Option B: Professional Duplicator
Pros:
consistent quality
much faster
they often handle printing, shell labeling, and J-cards
Cons:
larger upfront cost
more logistics (artwork templates, file prep, shipping)
minimum order quantities
Good for: 25+ tapes, releases you want to sell more widely, anything you want to look “finished.”
Step 6: Design the J-Card and Shell
Visuals matter. This is what people are actually holding. Our article on producing J-Card Templates is super helpful
Bare minimum:
front cover
spine with artist + title
back panel with track list, credits, maybe a URL
Nice-to-have:
inside art (lyrics, notes, weird collage, photos, thanks)
contact info / social handles
catalog number if you want to pretend you’re a label (you kind of are)

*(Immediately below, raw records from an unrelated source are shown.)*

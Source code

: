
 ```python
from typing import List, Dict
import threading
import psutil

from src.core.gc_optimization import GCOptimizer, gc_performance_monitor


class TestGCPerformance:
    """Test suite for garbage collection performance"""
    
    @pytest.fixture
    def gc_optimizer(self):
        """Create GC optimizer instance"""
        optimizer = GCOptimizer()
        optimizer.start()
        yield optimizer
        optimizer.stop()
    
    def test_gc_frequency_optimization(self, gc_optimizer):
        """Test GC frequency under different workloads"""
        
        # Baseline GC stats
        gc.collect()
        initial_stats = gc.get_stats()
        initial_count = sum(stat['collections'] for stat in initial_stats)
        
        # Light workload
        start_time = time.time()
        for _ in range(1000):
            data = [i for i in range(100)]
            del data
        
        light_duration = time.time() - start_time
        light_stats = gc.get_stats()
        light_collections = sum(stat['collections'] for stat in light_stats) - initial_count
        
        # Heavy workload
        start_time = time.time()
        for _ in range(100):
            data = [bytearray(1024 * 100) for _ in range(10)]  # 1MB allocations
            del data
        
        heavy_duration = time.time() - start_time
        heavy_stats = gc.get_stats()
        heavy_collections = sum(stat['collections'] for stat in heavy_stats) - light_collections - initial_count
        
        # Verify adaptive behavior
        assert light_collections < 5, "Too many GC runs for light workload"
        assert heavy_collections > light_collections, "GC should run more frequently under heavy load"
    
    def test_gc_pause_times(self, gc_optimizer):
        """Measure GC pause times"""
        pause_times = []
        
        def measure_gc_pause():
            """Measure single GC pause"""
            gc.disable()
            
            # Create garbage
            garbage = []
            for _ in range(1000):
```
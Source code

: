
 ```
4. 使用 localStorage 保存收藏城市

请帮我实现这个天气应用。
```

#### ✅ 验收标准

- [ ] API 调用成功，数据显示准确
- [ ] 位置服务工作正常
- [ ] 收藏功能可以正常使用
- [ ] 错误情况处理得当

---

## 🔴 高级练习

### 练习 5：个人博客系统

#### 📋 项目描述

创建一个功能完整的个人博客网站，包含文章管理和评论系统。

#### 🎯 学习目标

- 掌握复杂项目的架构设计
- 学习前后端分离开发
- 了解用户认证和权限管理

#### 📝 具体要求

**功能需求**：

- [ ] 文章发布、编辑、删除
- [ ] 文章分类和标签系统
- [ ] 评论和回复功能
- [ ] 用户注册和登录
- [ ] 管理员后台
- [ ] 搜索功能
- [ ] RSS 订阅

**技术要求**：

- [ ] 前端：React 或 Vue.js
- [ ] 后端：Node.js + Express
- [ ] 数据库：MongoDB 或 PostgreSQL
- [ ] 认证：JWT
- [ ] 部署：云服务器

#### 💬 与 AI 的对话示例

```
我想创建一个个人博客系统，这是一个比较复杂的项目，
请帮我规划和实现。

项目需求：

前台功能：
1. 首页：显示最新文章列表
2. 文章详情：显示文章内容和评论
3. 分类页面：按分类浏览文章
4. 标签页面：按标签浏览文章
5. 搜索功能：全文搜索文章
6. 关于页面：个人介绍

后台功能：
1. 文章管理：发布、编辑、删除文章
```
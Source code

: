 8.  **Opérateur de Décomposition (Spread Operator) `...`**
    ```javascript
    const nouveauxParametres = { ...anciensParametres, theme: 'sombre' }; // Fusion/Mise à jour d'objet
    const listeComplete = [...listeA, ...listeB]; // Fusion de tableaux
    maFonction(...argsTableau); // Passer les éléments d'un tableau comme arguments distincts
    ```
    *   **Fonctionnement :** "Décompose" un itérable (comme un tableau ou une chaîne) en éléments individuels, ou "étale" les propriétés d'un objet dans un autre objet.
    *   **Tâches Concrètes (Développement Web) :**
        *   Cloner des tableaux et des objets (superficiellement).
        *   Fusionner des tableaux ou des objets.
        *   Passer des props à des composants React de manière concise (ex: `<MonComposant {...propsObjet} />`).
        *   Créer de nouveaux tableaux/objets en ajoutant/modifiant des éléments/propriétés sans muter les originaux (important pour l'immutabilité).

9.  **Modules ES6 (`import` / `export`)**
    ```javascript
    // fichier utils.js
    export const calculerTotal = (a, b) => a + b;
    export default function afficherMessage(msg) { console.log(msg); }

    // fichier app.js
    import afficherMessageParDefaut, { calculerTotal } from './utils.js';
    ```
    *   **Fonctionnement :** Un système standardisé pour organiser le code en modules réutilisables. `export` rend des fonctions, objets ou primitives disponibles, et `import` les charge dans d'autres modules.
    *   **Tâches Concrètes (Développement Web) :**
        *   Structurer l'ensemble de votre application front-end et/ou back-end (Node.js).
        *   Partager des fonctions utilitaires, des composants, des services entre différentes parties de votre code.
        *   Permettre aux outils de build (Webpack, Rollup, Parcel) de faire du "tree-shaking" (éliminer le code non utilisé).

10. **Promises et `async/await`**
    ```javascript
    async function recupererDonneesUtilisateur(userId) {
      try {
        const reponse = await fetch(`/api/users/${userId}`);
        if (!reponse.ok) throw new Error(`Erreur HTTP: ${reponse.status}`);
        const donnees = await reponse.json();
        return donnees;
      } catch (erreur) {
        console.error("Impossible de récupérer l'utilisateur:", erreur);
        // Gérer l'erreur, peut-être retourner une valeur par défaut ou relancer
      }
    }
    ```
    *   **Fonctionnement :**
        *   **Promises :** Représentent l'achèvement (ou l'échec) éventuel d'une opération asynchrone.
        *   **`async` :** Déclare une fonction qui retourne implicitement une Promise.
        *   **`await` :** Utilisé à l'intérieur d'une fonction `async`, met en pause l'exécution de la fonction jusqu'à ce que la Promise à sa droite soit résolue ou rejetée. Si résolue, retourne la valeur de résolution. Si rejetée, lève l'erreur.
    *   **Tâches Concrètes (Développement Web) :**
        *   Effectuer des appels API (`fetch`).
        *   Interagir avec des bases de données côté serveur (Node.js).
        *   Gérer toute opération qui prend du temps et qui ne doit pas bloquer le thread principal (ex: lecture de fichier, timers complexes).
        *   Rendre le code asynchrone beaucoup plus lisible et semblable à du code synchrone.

Keep the design legible. Tiny glitch fonts might look cool on screen and totally unreadable when printed 2 inches tall.
If you’re working with a duplicator, use their templates. If you’re DIY printing, test print before you commit to 40 slightly too-dark, impossible-to-fold J-cards.
Step 7: Figure Out Quantity and Budget
Be honest about your reach. You probably don’t need 200 tapes on the first go. In fact, Tape Lab recommends just making one to get strated.
Questions to answer:
How many shows will you realistically play soon?
Do you have people online who actually buy things?
Are you okay sitting on leftover stock for a while?
Common starting ranges:
10–20 tapes: super limited, friends/heads only
25–50 tapes: solid small run for an underground release
75–100 tapes: for established local scene presence or multiple shows/tours
Price out:
blank or duplicated tapes
printing (J-cards, labels, stickers)
shipping materials if you’re mailing orders
any extras (download cards, inserts, etc.)
Then figure out a per-tape cost and a realistic retail price.
Step 8: Price Your Tape Without Undercutting Yourself
You’re not a major label. Don’t act like one - you can always give it away for free! Do you really need $10?
Factor in:
your costs (materials, duplication, printing)
your time (design, assembly, packing orders)
platform fees (Bandcamp, etc.)
Don’t be afraid of:
$8–$12 for a nicely done tape
more if it’s special packaging or very limited
Underground listeners generally understand that tapes are handmade objects, not mass-produced trinkets. If they don’t, they’re not your crowd anyway.
Step 9: Decide How You’re Releasing It
Some options:
Bandcamp + Tape – classic combo: digital + physical together
Show-Only Tape – only sold at gigs, maybe no digital at all
Tape First, Digital Later – early access for the heads
Digital First, Tape as a Special Edition – for projects that already exist online
Think about timing:
Announce the tape when you have them in hand if you want to avoid delays.
Or do a short pre-order window if you’re trying to fund the duplication.
Step 10: Make the Release Feel Like Something
Even if you’re small, treat your tape like a real event.
Ideas:
post a short video of the tapes being dubbed or assembled
share a photo dump of the art, shells, and inserts
write a short note about why this project ended up on tape
trade tapes with other local artists or mail a few to people you respect
You’re not trying to “scale” a brand. You’re trying to build a small, real network of people who care.
Releasing your first cassette doesn’t require permission, a label, or a big audience. It just requires:
a finished project
some planning
willingness to deal with a bit of analog hassle
In return, you get something digital releases never really give you: a physical object that proves this music happened, in this moment, with these people.
That’s worth way more than another lost upload in a bottomless feed.